I’m starting to understand what is so great about the extensibility of (Neo)Vim.

The language server support built into Neovim will display diagnostic messages (errors, warnings, etc.) as a hovering tooltip to the right of the line where they occur. This is normally perfectly fine, but if you have a long line or message it will result in the message being cut off.

diagnostic messages displayed inline

I wasn’t able to figure out how to view the message when that happens. It doesn’t seem to let you scroll to the right. There is probably some way to see them or to force them to be displayed elsewhere (for example, below the line), but I decided to use it as an opportunity to work with the Neovim API again.

We can retrieve the diagnostics for the current buffer using vim.diagnostic.get(0) and display them to the user with vim.notify(...). First we’ll handle the case where there are no diagnostics:

local diagnostics = vim.diagnostic.get(0)
if (not diagnostics or #diagnostics == 0) then
    vim.notify("No issues found", vim.log.levels.INFO)
    return
end

The log level passed to vim.notify affects how Neovim displays the message.

If there are diagnostics, we want to display them. I’m not sure how the order of the diagnostics table is determined, but we probably want to show them in line number order:

local function by_line_num (a, b)
    return a.lnum < b.lnum
end
...
table.sort(diagnostics, by_line_num)

Finally we build up a table of formatted messages, concatenate them, and display them as an error with vim.notify:

local messages = { "" }
local sev_text = {
    [vim.diagnostic.severity.ERROR] = "Error",
    [vim.diagnostic.severity.WARN] = "Warning"
}
for _, d in ipairs(diagnostics) do
    local sev = sev_text[d.severity] or "Info"
    table.insert(messages, sev..": "..d.message.." ["..d.lnum..":"..d.col.."]")
end
vim.notify(table.concat(messages, "\n"), vim.log.levels.ERROR)

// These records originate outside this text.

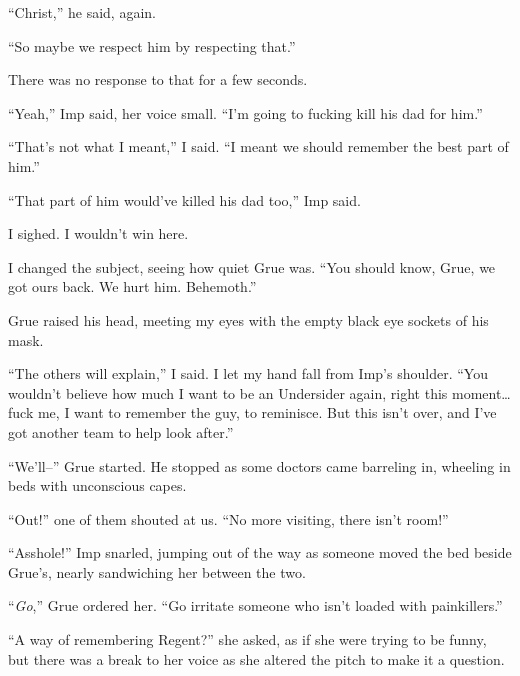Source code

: ``Christ,'' he said, again.



``So maybe we respect him by respecting that.''



There was no response to that for a few seconds.



``Yeah,'' Imp said, her voice small.  ``I'm going to fucking kill his dad for him.''



``That's not what I meant,'' I said.  ``I meant we should remember the best part of him.''



``That part of him would've killed his dad too,'' Imp said.



I sighed.  I wouldn't win here.



I changed the subject, seeing how quiet Grue was.  ``You should know, Grue, we got ours back.  We hurt him.  Behemoth.''



Grue raised his head, meeting my eyes with the empty black eye sockets of his mask.



``The others will explain,'' I said.  I let my hand fall from Imp's shoulder.  ``You wouldn't believe how much I want to be an Undersider again, right this moment\ldots fuck me, I want to remember the guy, to reminisce.  But this isn't over, and I've got another team to help look after.''



``We'll--''  Grue started.  He stopped as some doctors came barreling in, wheeling in beds with unconscious capes.



``Out!'' one of them shouted at us.  ``No more visiting, there isn't room!''



``Asshole!'' Imp snarled, jumping out of the way as someone moved the bed beside Grue's, nearly sandwiching her between the two.



``\emph{Go},'' Grue ordered her.  ``Go irritate someone who isn't loaded with painkillers.''



``A way of remembering Regent?'' she asked, as if she were trying to be funny, but there was a break to her voice as she altered the pitch to make it a question.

The full function looks like this:

local function print_diagnostics()
    local function by_line_num (a, b)
        return a.lnum < b.lnum
    end

    local diagnostics = vim.diagnostic.get(0)
    if (not diagnostics or #diagnostics == 0) then
        vim.notify("No issues found", vim.log.levels.INFO)
        return
    end

    table.sort(diagnostics, by_line_num)
    local messages = { "" }
    local sev_text = {
        [vim.diagnostic.severity.ERROR] = "Error",
        [vim.diagnostic.severity.WARN] = "Warning"
    }
    for _, d in ipairs(diagnostics) do
        local sev = sev_text[d.severity] or "Info"
        table.insert(messages, sev..": "..d.message.." ["..d.lnum..":"..d.col.."]")
    end
    vim.notify(table.concat(messages, "\n"), vim.log.levels.ERROR)
end

Using that function we can view all diagnostic messages for a buffer at the same time.

diagnostic messages displayed with vim.notify

It is incredibly powerful to be able to interact with your editor programatically. I think there is some risk that it becomes an infinite number of yaks to shave, but so far I’ve enjoyed using the Neovim API for tasks like this.